→ **What you need to do**
Your answer should hold exactly the lines from the one with "### Sass 自動化" through the last line of the material below, nothing before and nothing extra.

→ **Available data**
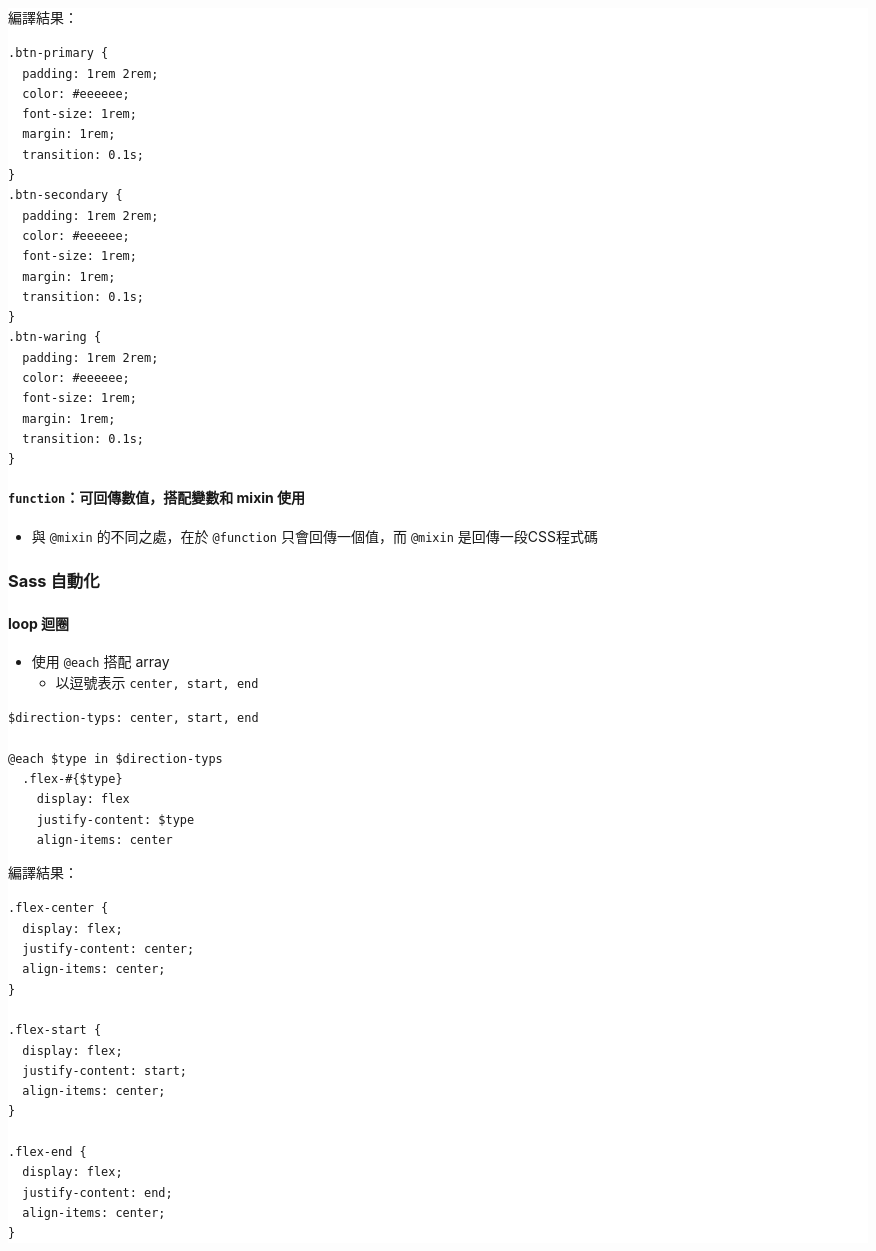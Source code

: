 編譯結果：

```css=
.btn-primary {
  padding: 1rem 2rem;
  color: #eeeeee;
  font-size: 1rem;
  margin: 1rem;
  transition: 0.1s;
}
.btn-secondary {
  padding: 1rem 2rem;
  color: #eeeeee;
  font-size: 1rem;
  margin: 1rem;
  transition: 0.1s;
}
.btn-waring {
  padding: 1rem 2rem;
  color: #eeeeee;
  font-size: 1rem;
  margin: 1rem;
  transition: 0.1s;
}
```

#### `function`：可回傳數值，搭配變數和 mixin 使用
  - 與 `@mixin` 的不同之處，在於 `@function` 只會回傳一個值，而 `@mixin` 是回傳一段CSS程式碼

### Sass 自動化

#### loop 迴圈

- 使用 `@each` 搭配 array
  - 以逗號表示 `center, start, end`

```sass=
$direction-typs: center, start, end

@each $type in $direction-typs
  .flex-#{$type}
    display: flex
    justify-content: $type
    align-items: center
```
編譯結果：
```css=
.flex-center {
  display: flex;
  justify-content: center;
  align-items: center;
}

.flex-start {
  display: flex;
  justify-content: start;
  align-items: center;
}

.flex-end {
  display: flex;
  justify-content: end;
  align-items: center;
}
```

→ **Task output**
### Sass 自動化

#### loop 迴圈

- 使用 `@each` 搭配 array
  - 以逗號表示 `center, start, end`

```sass=
$direction-typs: center, start, end

@each $type in $direction-typs
  .flex-#{$type}
    display: flex
    justify-content: $type
    align-items: center
```
編譯結果：
```css=
.flex-center {
  display: flex;
  justify-content: center;
  align-items: center;
}

.flex-start {
  display: flex;
  justify-content: start;
  align-items: center;
}

.flex-end {
  display: flex;
  justify-content: end;
  align-items: center;
}
```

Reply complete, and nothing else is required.